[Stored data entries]
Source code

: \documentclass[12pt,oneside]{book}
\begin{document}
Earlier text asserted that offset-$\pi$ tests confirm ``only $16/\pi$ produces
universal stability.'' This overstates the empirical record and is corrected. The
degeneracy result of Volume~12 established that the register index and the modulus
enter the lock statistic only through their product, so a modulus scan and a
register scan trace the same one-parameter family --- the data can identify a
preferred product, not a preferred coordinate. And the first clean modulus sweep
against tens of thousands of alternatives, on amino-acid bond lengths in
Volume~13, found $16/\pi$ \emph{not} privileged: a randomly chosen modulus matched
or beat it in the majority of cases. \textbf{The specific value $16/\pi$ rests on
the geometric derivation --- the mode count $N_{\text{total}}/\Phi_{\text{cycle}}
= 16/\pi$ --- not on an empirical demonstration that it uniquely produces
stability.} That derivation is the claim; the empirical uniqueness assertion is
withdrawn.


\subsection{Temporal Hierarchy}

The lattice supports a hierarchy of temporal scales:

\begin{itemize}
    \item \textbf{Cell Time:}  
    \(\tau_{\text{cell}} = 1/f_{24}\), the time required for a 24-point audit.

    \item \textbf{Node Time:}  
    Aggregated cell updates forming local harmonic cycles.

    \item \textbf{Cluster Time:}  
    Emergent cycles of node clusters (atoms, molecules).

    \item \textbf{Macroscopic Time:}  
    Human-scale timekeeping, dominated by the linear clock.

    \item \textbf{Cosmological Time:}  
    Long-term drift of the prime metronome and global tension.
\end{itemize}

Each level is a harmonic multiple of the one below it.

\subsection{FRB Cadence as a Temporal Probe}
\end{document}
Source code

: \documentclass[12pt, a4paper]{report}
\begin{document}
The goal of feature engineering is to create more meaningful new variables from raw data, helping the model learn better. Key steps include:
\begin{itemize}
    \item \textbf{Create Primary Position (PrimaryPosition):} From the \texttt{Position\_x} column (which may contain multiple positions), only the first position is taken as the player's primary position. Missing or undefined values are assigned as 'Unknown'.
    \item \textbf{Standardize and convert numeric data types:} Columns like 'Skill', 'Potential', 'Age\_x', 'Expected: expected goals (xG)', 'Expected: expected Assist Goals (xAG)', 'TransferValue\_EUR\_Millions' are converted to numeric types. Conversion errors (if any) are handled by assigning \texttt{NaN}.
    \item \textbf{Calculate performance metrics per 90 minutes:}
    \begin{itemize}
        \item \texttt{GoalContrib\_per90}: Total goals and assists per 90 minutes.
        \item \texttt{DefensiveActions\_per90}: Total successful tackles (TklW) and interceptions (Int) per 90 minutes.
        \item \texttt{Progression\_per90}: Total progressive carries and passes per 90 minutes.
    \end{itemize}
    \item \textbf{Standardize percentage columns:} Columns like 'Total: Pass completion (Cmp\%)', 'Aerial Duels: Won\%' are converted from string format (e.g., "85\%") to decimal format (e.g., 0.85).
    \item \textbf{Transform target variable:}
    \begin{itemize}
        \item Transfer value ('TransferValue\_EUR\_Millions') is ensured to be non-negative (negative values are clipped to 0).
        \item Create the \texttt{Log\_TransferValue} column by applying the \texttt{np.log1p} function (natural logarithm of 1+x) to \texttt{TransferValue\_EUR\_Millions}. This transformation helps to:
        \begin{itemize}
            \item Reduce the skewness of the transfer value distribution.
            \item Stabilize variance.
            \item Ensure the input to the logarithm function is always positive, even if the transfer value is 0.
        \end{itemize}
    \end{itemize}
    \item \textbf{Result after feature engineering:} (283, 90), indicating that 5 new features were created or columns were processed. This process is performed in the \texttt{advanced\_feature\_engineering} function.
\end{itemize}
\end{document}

Required work — When a line above contains the string "minutes", copy that line.

Exercise solution —
    \item \textbf{Calculate performance metrics per 90 minutes:}
        \item \texttt{GoalContrib\_per90}: Total goals and assists per 90 minutes.
        \item \texttt{DefensiveActions\_per90}: Total successful tackles (TklW) and interceptions (Int) per 90 minutes.
        \item \texttt{Progression\_per90}: Total progressive carries and passes per 90 minutes.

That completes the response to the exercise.